Repurposing Humor

When deciding what paper to use for my repurposing project, I struggled a bit. Naturally, my first thought was to repurpose one of my papers from the 5 Communications courses I’ve taken since coming to Michigan. However, most of those papers were solely made up of my analyzation of different pieces of media, and none of them were interesting enough for me to pursue for an entire semester. I finally decided to repurpose a paper from one of my favorite courses I’ve taken at Michigan, it was my freshman year seminar entitled, “Language and Humor.” The paper I chose to repurpose focused around the comedy in being overweight, but for the purpose of my project I’ve decided to examine humor more broadly. While my original piece focused on factors (weight) and how that influenced the effect of humor, my repurposing project will focus on how humor influences different parts of my generation’s life.
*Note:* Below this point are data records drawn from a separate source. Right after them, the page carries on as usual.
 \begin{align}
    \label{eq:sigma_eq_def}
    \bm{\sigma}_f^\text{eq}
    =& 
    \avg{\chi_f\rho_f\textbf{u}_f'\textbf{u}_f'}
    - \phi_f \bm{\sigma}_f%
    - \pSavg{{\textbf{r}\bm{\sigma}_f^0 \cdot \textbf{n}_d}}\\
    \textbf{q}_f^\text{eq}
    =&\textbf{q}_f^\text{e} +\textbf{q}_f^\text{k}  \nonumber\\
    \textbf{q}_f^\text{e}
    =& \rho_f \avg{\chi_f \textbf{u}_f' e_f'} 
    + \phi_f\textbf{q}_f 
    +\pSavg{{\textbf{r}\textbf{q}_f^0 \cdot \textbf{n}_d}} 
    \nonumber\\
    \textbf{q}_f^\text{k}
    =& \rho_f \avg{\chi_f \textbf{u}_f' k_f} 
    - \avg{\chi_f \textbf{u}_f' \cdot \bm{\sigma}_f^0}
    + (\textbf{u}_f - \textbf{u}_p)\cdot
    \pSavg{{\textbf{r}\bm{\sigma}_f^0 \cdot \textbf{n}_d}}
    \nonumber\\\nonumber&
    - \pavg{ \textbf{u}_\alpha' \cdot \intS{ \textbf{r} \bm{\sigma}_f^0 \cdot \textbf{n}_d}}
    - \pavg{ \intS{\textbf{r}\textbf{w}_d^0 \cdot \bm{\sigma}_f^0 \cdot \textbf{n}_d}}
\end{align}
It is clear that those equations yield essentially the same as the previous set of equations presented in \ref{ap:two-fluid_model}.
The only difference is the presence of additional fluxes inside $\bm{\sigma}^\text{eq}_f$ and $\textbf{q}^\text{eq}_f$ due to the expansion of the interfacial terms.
In examining different genres discussing my topic, I focus on two very different publications. The first being a respected magazine, TIME and the second being what I plan on modeling my repurposing project after, the millennial-focused, blogging-style, digital publication: Elite Daily. Both of these drastically different genres have pieces that discuss my topic of interest in very different ways. Looking first to the TIME magazine article entitled, “Why the Funniest People Are Sometimes the Saddest” the article profiles the struggles of Robin Williams, and it discusses the darkness he dealt with, and how that darkness made him a great comedian. This article was published right after his death, and it’s exigence is pretty clear in that it was the perfect way to explain to the public why it would seem that someone so “happy” could do something so dark and depressing. The article itself isn’t confusing or condescending. It doesn’t use fancy psychological terms, or address things most people wouldn’t understand. It’s very digestible, and seems like it genuinely wants to try to address how comedy comes from darkness, thus providing some explanation for Williams’s actions. That being said, the audience is far-reaching and pretty general, it could be anyone from the age of 12-70+ who wants to understand more about the psychology of comedians or who was perhaps a fan of Williams.

Courtesy of giphy.com

Looking at a drastically different genre, Elite Daily published an article entitled, “9 Reasons Why You Should Date a Girl Who Makes You Laugh.” The article provides a listicle of 9 reasons, based off of the experience and opinion of the author, of which he describes why men should date girls who make them laugh. This type of genre is much different from the TIME profile in that it includes the author’s experience, so the author’s voice is entirely present. The exigence for this article is based off of the idea that this publication was created as they refer to themselves, “the voice for generation Y.” It provides a spot for millenials to better understand themselves. In order to understand aspects of dating life, this article gives the targeted audience a perfect way to relate and further understand their wants and needs in relationships.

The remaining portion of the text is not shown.